Le «Progressive Caucus» démocrate (comité progressiste) de la Chambre pourrait compter de 91 à 97 membres. Ils n’étaient que 78 dans la précédente mandature. Cette progression est encourageante. Mais il faut aussi tenir compte de possibles convergences entre les «New Dems» centristes (de 89 à 95 membres) et les «Blue Dogs» de droite (de 17 à 24 membres), dont des adhérents votent régulièrement des projets de lois républicains. Mercredi 15 novembre les sénateurs démocrates ont confirmé leur préférence pour Chuck Schumer, le président de groupe sortant, aux dépens de Bernie Sanders, tandis que les républicains ont reconduit Mitch McConnell (76 ans).

La bataille pour la présidence de la Chambre, revenant aux démocrates, sera sans doute âpre et n’en connaîtra l’issue qu’au 3 janvier prochain, date de la rentrée parlementaire. En revanche, les députés républicains ont d’ores et déjà élu leur chef de groupe, en la personne de Kevin McCarthy. Un choix politiquement habile tant par différenciation par rapport à Trump que pour tenter de mettre en œuvre ses «vœux» bipartisans : McCarthy a été largement préféré à Jim Jordan, co-fondateur du courant républicain ultra conservateur, le «Hous Freedom Caucus». Cet élu de Californie de 53 ans fait partie de la même génération politique que le nouveau gouverneur démocrate de cet État, Gavin Newsom (51 ans). Ce dernier est le successeur du républicain Jerry Brown, dont il était le vice-gouverneur. Se présentant comme «libéral» Newsom avait soutenu Mme Clinton contre Bernie Sanders, il est en faveur du mariage pour tous et d’une Californie à l’avant-garde de la lutte contre le réchauffement climatique. Il préside un État de 40 millions d’habitants, cinquième puissance économique du monde avec un excédent budgétaire de 16 milliards de dollars (le déficit budgétaire fédéral est, pour l’heure, de 779 milliards).

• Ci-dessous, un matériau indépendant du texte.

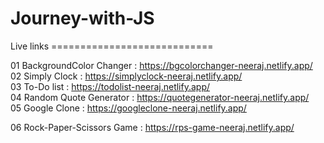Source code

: # Journey-with-JS
Live links ============================

01 BackgroundColor Changer : https://bgcolorchanger-neeraj.netlify.app/                                                                                                                                                 
02 Simply Clock : https://simplyclock-neeraj.netlify.app/                                                                                                                                                               
03 To-Do list : https://todolist-neeraj.netlify.app/                                                                                                                                                                    
04 Random Quote Generator : https://quotegenerator-neeraj.netlify.app/                                                                                                                                                   
05 Google Clone :  https://googleclone-neeraj.netlify.app/                                                                                                                                                             

06 Rock-Paper-Scissors Game : https://rps-game-neeraj.netlify.app/

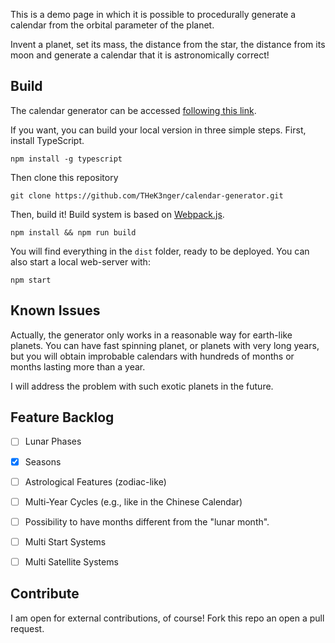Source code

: This is a demo page in which it is possible to procedurally generate a calendar from the orbital parameter of the planet.

Invent a planet, set its mass, the distance from the star, the distance from its moon and generate a calendar that it is astronomically correct!

## Build

The calendar generator can be accessed [following this link][1]. 

If you want, you can build your local version in three simple steps. First, install TypeScript.

    npm install -g typescript

Then clone this repository

    git clone https://github.com/THeK3nger/calendar-generator.git

Then, build it! Build system is based on [Webpack.js][2].

    npm install && npm run build

You will find everything in the `dist` folder, ready to be deployed. You can also start a local web-server with:

    npm start

## Known Issues

Actually, the generator only works in a reasonable way for earth-like planets. You can have fast spinning planet, or planets with very long years, but you will obtain improbable calendars with hundreds of months or months lasting more than a year.

I will address the problem with such exotic planets in the future.

## Feature Backlog

- [ ] Lunar Phases
- [x] Seasons
- [ ] Astrological Features (zodiac-like)
- [ ] Multi-Year Cycles (e.g., like in the Chinese Calendar)
- [ ] Possibility to have months different from the "lunar month".
- [ ] Multi Start Systems
- [ ] Multi Satellite Systems


## Contribute

I am open for external contributions, of course! Fork this repo an open a pull request.


[1]: http://www.davideaversa.it/experiment/calendgen/
[2]: https://webpack.js.org/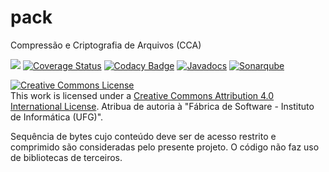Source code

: # pack
Compressão e Criptografia de Arquivos (CCA)

[<img src="https://api.travis-ci.org/kyriosdata/parser.svg?branch=master">](https://travis-ci.org/kyriosdata/parser)
[![Coverage Status](https://coveralls.io/repos/github/kyriosdata/pack/badge.svg?branch=master)](https://coveralls.io/github/kyriosdata/pack?branch=master)
[![Codacy Badge](https://api.codacy.com/project/badge/Grade/1eb0eb949dd14f2bb8b31c56a988350f)](https://www.codacy.com/app/kyriosdata/parser?utm_source=github.com&amp;utm_medium=referral&amp;utm_content=kyriosdata/parser&amp;utm_campaign=Badge_Grade)
[![Javadocs](http://javadoc.io/badge/com.github.kyriosdata.parser/parser.svg)](http://javadoc.io/doc/com.github.kyriosdata.parser/parser)
[![Sonarqube](https://img.shields.io/badge/quality-verifique-lightgrey.svg)](https://sonarqube.com/dashboard?id=com.github.kyriosdata.parser%3Aparser)

<a rel="license" href="http://creativecommons.org/licenses/by/4.0/"><img alt="Creative Commons License" style="border-width:0" src="https://i.creativecommons.org/l/by/4.0/88x31.png" /></a><br />
This work is licensed under a <a rel="license" href="http://creativecommons.org/licenses/by/4.0/">Creative Commons Attribution 4.0 International License</a>. 
Atribua de autoria à "Fábrica de Software - Instituto de Informática (UFG)".

Sequência de bytes cujo conteúdo deve ser de acesso restrito e comprimido são consideradas pelo presente projeto. O código não faz uso de bibliotecas de terceiros.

Gavin Newsom est considéré comme un possible futur candidat présidentiel démocrate.

La légende familiale de Trump, récemment rappelée, raconte que son père lui aurait inculqué le dogme selon lequel «dans la vie, il y a ceux qui serrent la gorge et il y a ceux qui sont étranglés». Cette règle, habituelle du monde des affaires, que le président-PDG croit pouvoir appliquer à la vie des peuples, a été contestée par les électeurs et même des exigences «socialistes» ont été parfois exprimées. Une nouvelle génération d’États-uniens, pour qui le temps d’un monde bipolaire fait partie du passé avec sa pesanteur idéologique, a commencé à s’exprimer à haute voix. Un nouvel espoir peut en naître.